Permission timing matters too. Asking for push permission on page load is hostile — the user has no context for why they should allow it, and browsers increasingly penalize sites that do this. The right moment is after escalation, when the assistant has explained that Peter will reply and the visitor has a concrete reason to say yes. Conversion on push permission is significantly higher when there is an obvious benefit.

Making it repeatable

After debugging all of these issues manually the first time, I invested in automation to make sure I would never have to do it again — and to make the project usable as a template for others.

The setup script is an interactive CLI that walks you through the entire configuration. It asks questions (domain, project name, Telegram token, LLM provider), generates .dev.vars with all your secrets, creates wrangler.jsonc with the D1 binding, generates VAPID keys, creates the D1 database, applies the schema, and produces a personalized deployment guide with only the manual steps that remain.

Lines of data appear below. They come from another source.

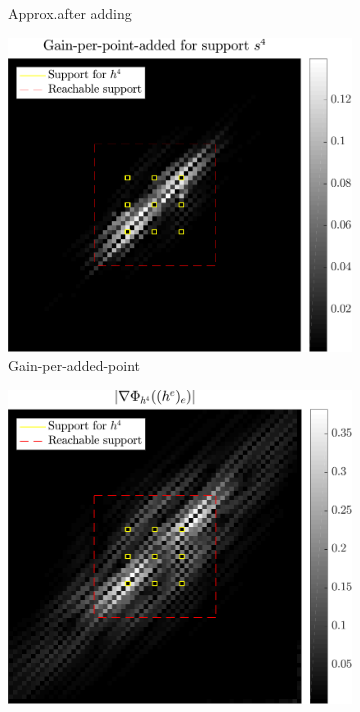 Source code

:\begin{figure}[!ht]
\begin{subfigure}[b]{0.32\linewidth}
\caption{Approx.\@ after adding}\label{fig_beforeafter-approx_after}
\end{subfigure}
\begin{subfigure}[b]{0.32\linewidth}\centering
\includegraphics[width=\linewidth]{figures/before_after/xp_128x128_sc2_angl1_K3_S3_node4before_objmatrix.pdf}
\caption{Gain-per-added-point}\label{fig_beforeafter-gain}
\end{subfigure}
\begin{subfigure}[b]{0.32\linewidth}\centering
\includegraphics[width=\linewidth]{figures/before_after/xp_128x128_sc2_angl1_K3_S3_node4before_partgrad4.pdf}

\end{subfigure}
\end{figure}
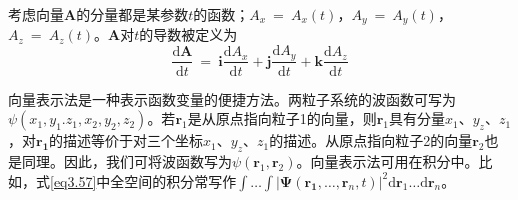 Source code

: \documentclass[12pt,a4paper,openany]{ctexbook}
\newcommand{\abs}[1]{\left| #1 \right|}
\newcommand{\bp}{\bm{\Psi}}
\newcommand{\dd}[1]{\mathrm{d} #1}
\begin{document}
\begin{flushleft}
考虑向量$\boldsymbol{A}$的分量都是某参数$t$的函数；$A_x\ =\ A_x(t)$，$A_y\ =\ A_y(t)$，$A_z\ =\ A_z(t)$。$\boldsymbol{A}$对$t$的导数被定义为
\begin{equation}
    \frac{\dd \boldsymbol{A}}{\dd t}\ =\ \boldsymbol{i}\frac{\dd A_x}{\dd t}+\boldsymbol{j}\frac{\dd A_y}{\dd t}+\boldsymbol{k}\frac{\dd A_z}{\dd t} \label{eq5.32}
\end{equation}

向量表示法是一种表示函数变量的便捷方法。两粒子系统的波函数可写为$\psi(x_1,y_1.z_1,x_2,y_2,z_2)$。若$\boldsymbol{r}_1$是从原点指向粒子1的向量，则$\boldsymbol{r}_1$具有分量$x_1$、$y_z$、$z_1$，对$\boldsymbol{r_1}$的描述等价于对三个坐标$x_1$、$y_z$、$z_1$的描述。从原点指向粒子2的向量$\boldsymbol{r}_2$也是同理。因此，我们可将波函数写为$\psi(\boldsymbol{r}_1,\boldsymbol{r}_2)$。向量表示法可用在积分中。比如，式\eqref{eq3.57}中全空间的积分常写作$\int\dots\int\abs{\bp(\boldsymbol{r_1},\dots,\boldsymbol{r}_n,t)}^2\dd\boldsymbol{r}_1\dots\dd\boldsymbol{r}_n$。
\end{flushleft}
\end{document}
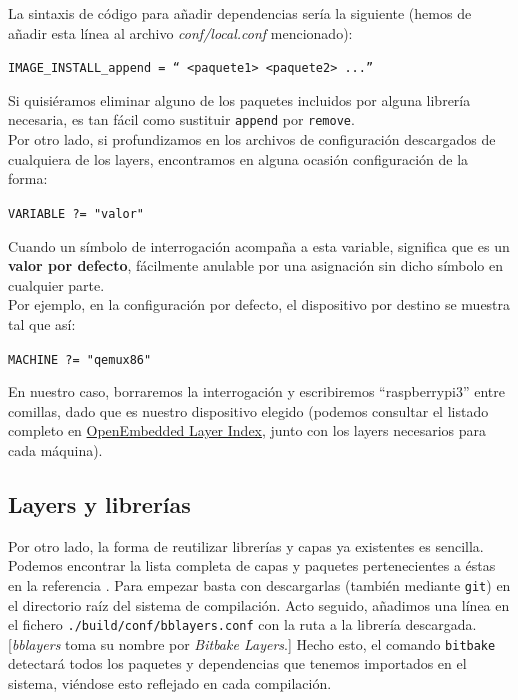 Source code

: La sintaxis de código para añadir dependencias sería la siguiente (hemos de añadir esta línea al archivo \textit{conf/local.conf} mencionado):

\begin{center}
\texttt{IMAGE\_INSTALL\_append = `` <paquete1> <paquete2> ...''}
\end{center}

Si quisiéramos eliminar alguno de los paquetes incluidos por alguna librería necesaria, es tan fácil como sustituir \texttt{append} por \texttt{remove}.\\

Por otro lado, si profundizamos en los archivos de configuración descargados de cualquiera de los layers, encontramos en alguna ocasión configuración de la forma:

\begin{center}
\texttt{VARIABLE ?= "valor"}
\end{center}

Cuando un símbolo de interrogación acompaña a esta variable, significa que es un \textbf{valor por defecto}, fácilmente anulable por una asignación sin dicho símbolo en cualquier parte.\\

Por ejemplo, en la configuración por defecto, el dispositivo por destino se muestra tal que así:

\begin{center}
\texttt{MACHINE ?= "qemux86"}
\end{center}

En nuestro caso, borraremos la interrogación y escribiremos ``raspberrypi3'' entre comillas, dado que es nuestro dispositivo elegido (podemos consultar el listado completo en \href{http://layers.openembedded.org/layerindex/branch/master/machines/?q=&browse=1}{OpenEmbedded Layer Index}, junto con los layers necesarios para cada máquina).\\

\subsection{Layers y librerías}

Por otro lado, la forma de reutilizar librerías y capas ya existentes es sencilla. Podemos encontrar la lista completa de capas y paquetes pertenecientes a éstas en la referencia \cite{yocto-layers-list}. Para empezar basta con descargarlas (también mediante \texttt{git}) en el directorio raíz del sistema de compilación. Acto seguido, añadimos una línea en el fichero \texttt{./build/conf/bblayers.conf} con la ruta a la librería descargada. [\textit{bblayers} toma su nombre por \textit{Bitbake Layers}.] Hecho esto, el comando \texttt{bitbake} detectará todos los paquetes y dependencias que tenemos importados en el sistema, viéndose esto reflejado en cada compilación.\\

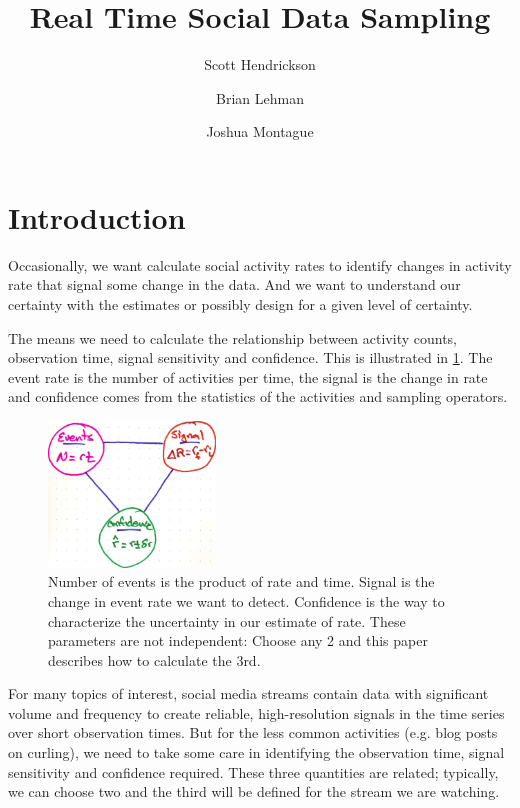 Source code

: \documentclass{article}
\title{Real Time Social Data Sampling }
\author[]{Scott Hendrickson}
\author[]{Brian Lehman}
\author[]{Joshua Montague}
\affil[]{ \Large{Gnip, Inc.} }
\begin{document}
\maketitle

\section{Introduction}

Occasionally, we want calculate social activity rates to identify changes in activity rate that signal some change in the data.  And we want to
understand our certainty with the estimates or possibly design for a given level of certainty.

The means we need to calculate the relationship between activity counts, observation time, signal sensitivity and confidence. This is illustrated in \ref{fig:tradeoff}. The event rate is the number of activities per time, the signal is the change in rate and confidence comes from the statistics of the activities and sampling operators.

%
\begin{figure}[h]
	\begin{center}
		\includegraphics[width=1.75in]{./imgs/tradeoff.jpg}
	\end{center}
	\caption{Number of events is the product of rate and time. Signal is the change in event rate we want to detect.  Confidence is the way to characterize the
	uncertainty in our estimate of rate.  These parameters are not independent: Choose any 2 and this paper describes how to calculate the 3rd. }
    	\label{fig:tradeoff}
\end{figure}
%
%

For many topics of interest, social media streams contain data with significant volume and frequency to create reliable, high-resolution signals in the time series over short observation times.  But for the less common activities (e.g. blog posts on curling), we need to take some care in identifying the observation time, signal sensitivity and confidence required. These three quantities are related; typically, we can choose two and the third will be defined for the stream we are watching.
\end{document}
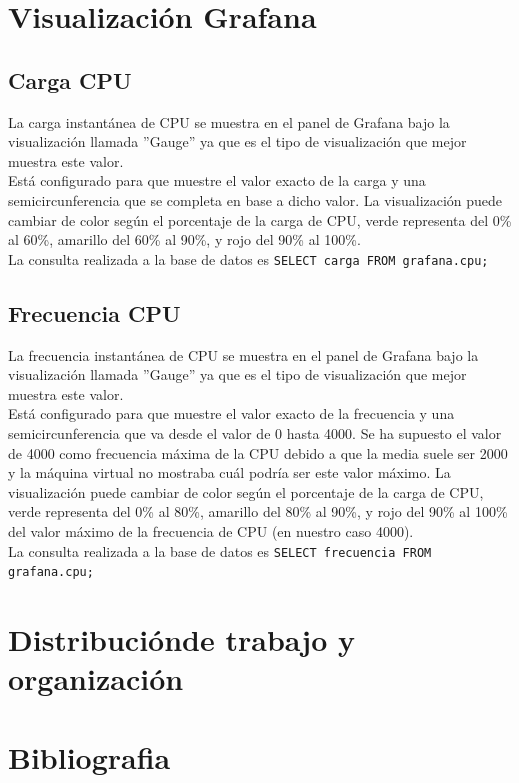 \documentclass{article}
\begin{document}
\section{Visualización Grafana}

\subsection{Carga CPU}

La carga instantánea de CPU se muestra en el panel de Grafana bajo la visualización llamada ''Gauge'' ya que es el tipo de visualización que mejor muestra este valor.\\

Está configurado para que muestre el valor exacto de la carga y una semicircunferencia que se completa en base a dicho valor. La visualización puede cambiar de color según el porcentaje de la carga de CPU, verde representa del 0\% al 60\%, amarillo del 60\% al 90\%, y rojo del 90\% al 100\%.\\

La consulta realizada a la base de datos es \lstinline{SELECT carga FROM grafana.cpu;}

\subsection{Frecuencia CPU}

La frecuencia instantánea de CPU se muestra en el panel de Grafana bajo la visualización llamada ''Gauge'' ya que es el tipo de visualización que mejor muestra este valor.\\

Está configurado para que muestre el valor exacto de la frecuencia y una semicircunferencia que va desde el valor de 0 hasta 4000. Se ha supuesto el valor de 4000 como frecuencia máxima de la CPU debido a que la media suele ser 2000 y la máquina virtual no mostraba cuál podría ser este valor máximo. La visualización puede cambiar de color según el porcentaje de la carga de CPU, verde representa del 0\% al 80\%, amarillo del 80\% al 90\%, y rojo del 90\% al 100\% del valor máximo de la frecuencia de CPU (en nuestro caso 4000).\\

La consulta realizada a la base de datos es \lstinline{SELECT frecuencia FROM grafana.cpu;}

\section{Distribuciónde trabajo y organización}

\section{Bibliografia}
\end{document}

Terminal showing the setup script running with green checkmarks for completed steps and a question prompt for configuration

The setup script asks questions and generates everything: .dev.vars, wrangler.jsonc, VAPID keys, D1 database, and a personalized deployment guide.

# Instead of a README with 47 manual steps:
./scripts/setup.sh
# Asks: domain? project name? Telegram token? LLM provider?
# Creates: .dev.vars, wrangler.jsonc, webhook script, deployment guide
# Output: "Read DEPLOY_GUIDE.md for the 5 manual steps remaining"

The interview slash command takes a similar approach for content. Instead of manually editing TypeScript files to update the assistant's knowledge base, you run a conversational data collection process. It asks about personal facts, work preferences, and screening criteria, then writes the structured data files. No TypeScript knowledge required.

Each major feature was implemented as a phase plan — a self-contained markdown file describing what to build, what files to change, and what the acceptance criteria are. Claude Code reads the plan and implements it directly. This pattern made the entire development process repeatable: write a plan, hand it to the AI, review the result.

The next step is extracting the hardcoded parts — my name, my facts, my styling choices — into configuration, so the whole project becomes a template that anyone can fork and personalize. The architecture already supports this; it is mostly a refactoring exercise.

The deployment checklist

Distilled from everything above, here is the checklist I wish I had on day one:

Configure secrets and bindings for both Production and Preview in the Cloudflare dashboard.
Apply the D1 schema to the remote database with --remote.
Set the Telegram webhook URL with no trailing slash on the base URL.
Generate VAPID keys and store them as secrets.
Place the service worker at the site root (/sw.js).
Set the build command to npm install (even if you have no build step).
Set the build output directory to public.

Miss any one of these and something fails silently.

The full picture

Total time from "I want a professional site" to "production chat assistant with Telegram escalation and push notifications": a few focused sessions with AI assistance. The stack costs nothing to run at low volume. Cloudflare's free tier covers hosting, functions, and database. The only variable cost is LLM API calls — pennies per conversation with Haiku.

The biggest lesson across this entire project: AI dramatically accelerates implementation, but deployment is still about understanding your infrastructure. No amount of code generation helps you when the issue is a missing dashboard checkbox or an OS-level notification toggle. The gap between "it works locally" and "it works in production" is not a code gap — it is an operations gap. And closing that gap still requires knowing how the pieces fit together.

This is the third post in the series. The first post covers building the landing page with AI assistance. The second post covers the chat assistant's architecture. Together, they cover the full journey from resume to production.